According to a recent Harvard Business Review article the reason most leadership development efforts fail is because shortly after training, people revert back to what they did before. Training rarely changes the underlying values and fundamental behaviors of individuals, regardless of how inspiring the training may happen to be. A top requirement for training to be effective is the ability and support to change behavior AFTER the training. So unless the system changes, training is going to influence performance much. It’s like  purifying a cup of water and then dumping it back into the same pool from which it came.

The other challenge that leadership development programs face is simply picking the wrong people. When 68% of managers indicate they don't like leading people (Berrett-Koehler, 2011) that can present huge problems downstream. In a recent analysis of 1,964 employees in leadership acceleration programs from 3 different companies, 42% of them actually rated below average. (HBR, Companies Are Bad at Identifying High-potential Employees, 2017) This is where companies are using the wrong selection technique. Managers were typically selecting  people based on their perspectives alone, picking individuals who simply: showed technical aptitude, delivered results, consistently honored commitments, or simply exemplified a specific trait that was valued by the organization. And while these things are not necessarily bad, without verification or some discipline, these strengths can easily become detriments to their success as leaders.

  • Technical experts become micromanagers

  • Individual performers continue focusing on their own activities and don’t focus on coaching their teams

  • People who consistently honor commitments neglect to delegate on because they don’t trust anyone else to get things done and become overwhelmed

  • And those who exemplify a specifically valued trait can often be terribly deficient in others areas


Picking Option A

Instead of pouring more dollars into inaccurately selected individuals, spend a little more time (and money) investing in better filtering methods.
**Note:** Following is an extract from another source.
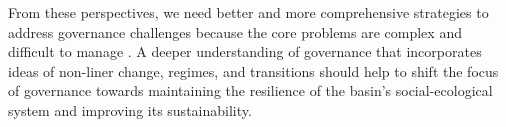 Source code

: From these perspectives, we need better and more comprehensive strategies to address governance challenges because the core problems are complex and difficult to manage 
\cite{steffenemergenceevolutionEarth2020,muneepeerakulemergenceresilienceselforganized2020,bodinCollaborativeenvironmentalgovernance2017,biermannNavigatingAnthropoceneImproving2012}. 
A deeper understanding of governance that incorporates ideas of non-liner change, regimes, and transitions should help to shift the focus of governance towards maintaining the resilience of the basin’s social-ecological system and improving its sustainability.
Periodic and single-rater performance reviews or non-competency based evaluations are not sufficient when it comes to identifying leadership potential. Focus on proven methodologies that have shown a high correlation to predicting leader performance. Ongoing people data sourced from multiple perspectives regarding various competencies and leadership recommendations are your best tools to select individuals with a clearer path to leadership success. After you’ve filtered out all the other stuff, you’ll just need a little extra refinement to turn those individuals into leaders people feel comfortable to drink from.